- Opening Delimiter -
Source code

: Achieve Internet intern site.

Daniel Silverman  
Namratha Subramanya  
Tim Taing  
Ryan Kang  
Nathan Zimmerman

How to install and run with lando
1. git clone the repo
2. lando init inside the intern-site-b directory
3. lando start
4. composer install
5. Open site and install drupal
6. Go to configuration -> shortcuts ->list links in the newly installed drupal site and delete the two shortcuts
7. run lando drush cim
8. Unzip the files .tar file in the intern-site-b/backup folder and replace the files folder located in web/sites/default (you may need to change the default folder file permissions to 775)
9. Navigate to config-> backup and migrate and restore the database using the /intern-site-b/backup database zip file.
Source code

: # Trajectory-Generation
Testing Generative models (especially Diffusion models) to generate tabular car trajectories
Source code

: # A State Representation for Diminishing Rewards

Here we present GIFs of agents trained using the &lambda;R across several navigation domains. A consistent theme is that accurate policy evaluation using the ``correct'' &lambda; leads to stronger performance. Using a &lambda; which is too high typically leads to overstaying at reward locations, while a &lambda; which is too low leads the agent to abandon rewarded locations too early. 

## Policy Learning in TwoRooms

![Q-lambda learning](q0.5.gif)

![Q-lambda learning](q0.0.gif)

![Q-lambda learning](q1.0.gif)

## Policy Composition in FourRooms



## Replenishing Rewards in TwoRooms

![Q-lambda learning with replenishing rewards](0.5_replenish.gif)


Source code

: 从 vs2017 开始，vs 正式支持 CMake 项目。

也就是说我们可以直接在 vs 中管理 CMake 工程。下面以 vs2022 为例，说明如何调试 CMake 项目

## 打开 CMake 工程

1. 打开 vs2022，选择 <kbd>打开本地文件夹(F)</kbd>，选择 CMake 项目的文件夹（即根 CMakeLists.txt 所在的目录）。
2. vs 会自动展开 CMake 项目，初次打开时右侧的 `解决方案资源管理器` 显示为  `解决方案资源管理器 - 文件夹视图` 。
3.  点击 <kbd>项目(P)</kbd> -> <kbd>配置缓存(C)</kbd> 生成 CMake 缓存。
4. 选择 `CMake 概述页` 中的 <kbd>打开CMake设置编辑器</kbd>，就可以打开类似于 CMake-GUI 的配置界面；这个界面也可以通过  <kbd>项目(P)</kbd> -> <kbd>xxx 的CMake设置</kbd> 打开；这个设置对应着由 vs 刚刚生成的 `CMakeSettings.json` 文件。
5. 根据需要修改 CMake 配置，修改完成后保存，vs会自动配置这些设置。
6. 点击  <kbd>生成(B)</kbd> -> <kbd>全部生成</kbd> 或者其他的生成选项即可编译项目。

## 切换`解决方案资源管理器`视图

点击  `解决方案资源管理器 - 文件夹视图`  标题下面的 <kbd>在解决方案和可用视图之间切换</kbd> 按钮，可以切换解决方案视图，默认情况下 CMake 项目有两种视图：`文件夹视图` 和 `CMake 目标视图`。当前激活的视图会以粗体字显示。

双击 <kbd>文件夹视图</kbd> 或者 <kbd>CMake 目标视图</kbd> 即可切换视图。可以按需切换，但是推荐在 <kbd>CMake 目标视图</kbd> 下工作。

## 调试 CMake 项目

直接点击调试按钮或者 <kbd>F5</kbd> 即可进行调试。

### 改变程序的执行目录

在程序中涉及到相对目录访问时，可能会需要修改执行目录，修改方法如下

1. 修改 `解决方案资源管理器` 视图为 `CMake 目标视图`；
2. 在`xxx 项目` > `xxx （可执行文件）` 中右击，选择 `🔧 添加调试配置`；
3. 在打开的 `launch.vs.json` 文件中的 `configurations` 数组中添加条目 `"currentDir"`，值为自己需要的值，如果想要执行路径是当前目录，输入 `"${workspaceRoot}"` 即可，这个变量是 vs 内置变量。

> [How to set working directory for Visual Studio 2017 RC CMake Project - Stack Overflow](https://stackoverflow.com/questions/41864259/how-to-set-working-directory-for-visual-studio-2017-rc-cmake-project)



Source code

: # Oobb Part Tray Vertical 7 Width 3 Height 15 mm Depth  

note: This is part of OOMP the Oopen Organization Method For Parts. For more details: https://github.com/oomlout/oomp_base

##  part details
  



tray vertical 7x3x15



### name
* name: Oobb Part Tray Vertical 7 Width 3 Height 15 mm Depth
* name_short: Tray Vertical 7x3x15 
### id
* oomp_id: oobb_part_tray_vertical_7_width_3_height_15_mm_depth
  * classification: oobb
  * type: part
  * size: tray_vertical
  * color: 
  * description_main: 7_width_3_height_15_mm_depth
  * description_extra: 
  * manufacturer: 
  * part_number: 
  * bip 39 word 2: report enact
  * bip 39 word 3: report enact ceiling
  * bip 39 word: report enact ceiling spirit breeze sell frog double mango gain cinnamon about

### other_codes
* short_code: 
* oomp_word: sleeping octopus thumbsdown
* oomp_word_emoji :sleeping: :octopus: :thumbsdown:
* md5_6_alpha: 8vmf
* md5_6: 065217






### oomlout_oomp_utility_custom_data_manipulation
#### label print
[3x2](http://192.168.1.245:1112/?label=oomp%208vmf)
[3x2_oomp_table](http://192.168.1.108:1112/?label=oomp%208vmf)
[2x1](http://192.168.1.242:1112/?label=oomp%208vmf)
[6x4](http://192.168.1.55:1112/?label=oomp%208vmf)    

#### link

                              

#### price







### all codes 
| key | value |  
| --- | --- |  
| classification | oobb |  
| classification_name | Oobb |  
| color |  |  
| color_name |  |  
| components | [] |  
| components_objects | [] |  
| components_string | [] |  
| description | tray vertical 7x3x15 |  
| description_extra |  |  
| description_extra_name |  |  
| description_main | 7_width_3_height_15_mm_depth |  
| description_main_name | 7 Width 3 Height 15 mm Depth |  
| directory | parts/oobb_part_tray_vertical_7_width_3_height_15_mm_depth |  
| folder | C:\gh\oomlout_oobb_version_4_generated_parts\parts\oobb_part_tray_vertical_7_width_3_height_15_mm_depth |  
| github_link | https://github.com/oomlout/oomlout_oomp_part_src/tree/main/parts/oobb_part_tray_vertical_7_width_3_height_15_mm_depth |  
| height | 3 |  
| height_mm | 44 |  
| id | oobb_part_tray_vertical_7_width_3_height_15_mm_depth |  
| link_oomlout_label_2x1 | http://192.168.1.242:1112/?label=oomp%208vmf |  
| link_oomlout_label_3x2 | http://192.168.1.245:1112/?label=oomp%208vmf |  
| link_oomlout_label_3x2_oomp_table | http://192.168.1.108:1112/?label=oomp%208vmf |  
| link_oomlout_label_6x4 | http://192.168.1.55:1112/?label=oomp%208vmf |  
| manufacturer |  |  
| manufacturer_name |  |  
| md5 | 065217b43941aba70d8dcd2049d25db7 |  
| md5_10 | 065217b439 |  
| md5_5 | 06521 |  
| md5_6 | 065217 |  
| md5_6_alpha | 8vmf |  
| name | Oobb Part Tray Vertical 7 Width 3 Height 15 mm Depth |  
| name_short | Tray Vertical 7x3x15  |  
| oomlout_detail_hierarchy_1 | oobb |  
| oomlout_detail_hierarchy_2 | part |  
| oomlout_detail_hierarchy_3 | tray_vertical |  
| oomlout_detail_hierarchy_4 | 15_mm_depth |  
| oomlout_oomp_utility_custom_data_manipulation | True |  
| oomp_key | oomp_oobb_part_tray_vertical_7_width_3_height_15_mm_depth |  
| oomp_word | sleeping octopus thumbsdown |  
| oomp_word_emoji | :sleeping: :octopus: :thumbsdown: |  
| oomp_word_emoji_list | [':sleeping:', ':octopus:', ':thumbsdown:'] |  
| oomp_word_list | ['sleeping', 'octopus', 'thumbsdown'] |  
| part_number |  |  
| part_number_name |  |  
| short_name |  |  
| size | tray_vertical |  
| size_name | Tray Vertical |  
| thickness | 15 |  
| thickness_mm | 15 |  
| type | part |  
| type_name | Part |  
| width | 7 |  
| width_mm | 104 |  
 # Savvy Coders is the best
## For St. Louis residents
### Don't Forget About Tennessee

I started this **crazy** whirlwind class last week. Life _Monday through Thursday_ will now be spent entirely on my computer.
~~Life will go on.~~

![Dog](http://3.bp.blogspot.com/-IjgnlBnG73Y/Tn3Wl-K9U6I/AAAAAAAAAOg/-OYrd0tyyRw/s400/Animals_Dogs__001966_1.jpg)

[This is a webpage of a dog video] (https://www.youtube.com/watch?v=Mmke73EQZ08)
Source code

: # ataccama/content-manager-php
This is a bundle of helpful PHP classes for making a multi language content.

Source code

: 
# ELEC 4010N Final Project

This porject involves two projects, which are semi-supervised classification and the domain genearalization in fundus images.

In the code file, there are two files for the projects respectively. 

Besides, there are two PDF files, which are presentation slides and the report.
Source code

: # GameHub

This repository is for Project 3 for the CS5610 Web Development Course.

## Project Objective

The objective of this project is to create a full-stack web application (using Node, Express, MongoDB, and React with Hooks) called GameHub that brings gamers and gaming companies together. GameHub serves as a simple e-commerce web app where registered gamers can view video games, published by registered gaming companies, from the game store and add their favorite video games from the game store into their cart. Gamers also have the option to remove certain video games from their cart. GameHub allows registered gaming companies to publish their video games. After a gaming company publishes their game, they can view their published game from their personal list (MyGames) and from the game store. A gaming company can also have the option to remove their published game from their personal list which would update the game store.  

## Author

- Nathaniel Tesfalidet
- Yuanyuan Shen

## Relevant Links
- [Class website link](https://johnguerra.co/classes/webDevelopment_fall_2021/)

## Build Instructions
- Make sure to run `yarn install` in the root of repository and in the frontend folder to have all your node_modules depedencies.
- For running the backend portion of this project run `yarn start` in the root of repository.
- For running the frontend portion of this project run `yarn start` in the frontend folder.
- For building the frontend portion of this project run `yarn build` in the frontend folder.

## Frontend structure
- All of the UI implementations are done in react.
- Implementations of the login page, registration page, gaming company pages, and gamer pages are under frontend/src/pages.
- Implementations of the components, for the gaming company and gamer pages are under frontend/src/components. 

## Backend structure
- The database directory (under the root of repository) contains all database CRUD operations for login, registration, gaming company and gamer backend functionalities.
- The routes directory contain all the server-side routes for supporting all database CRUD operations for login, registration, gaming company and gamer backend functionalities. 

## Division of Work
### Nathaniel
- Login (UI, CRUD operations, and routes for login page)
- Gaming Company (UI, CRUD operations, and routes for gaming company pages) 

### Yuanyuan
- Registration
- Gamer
- Closing Delimiter -
▶ How to complete this task: Only a number is expected: the count of lines in the entries that include the string "operations".

▶ Answer section: 4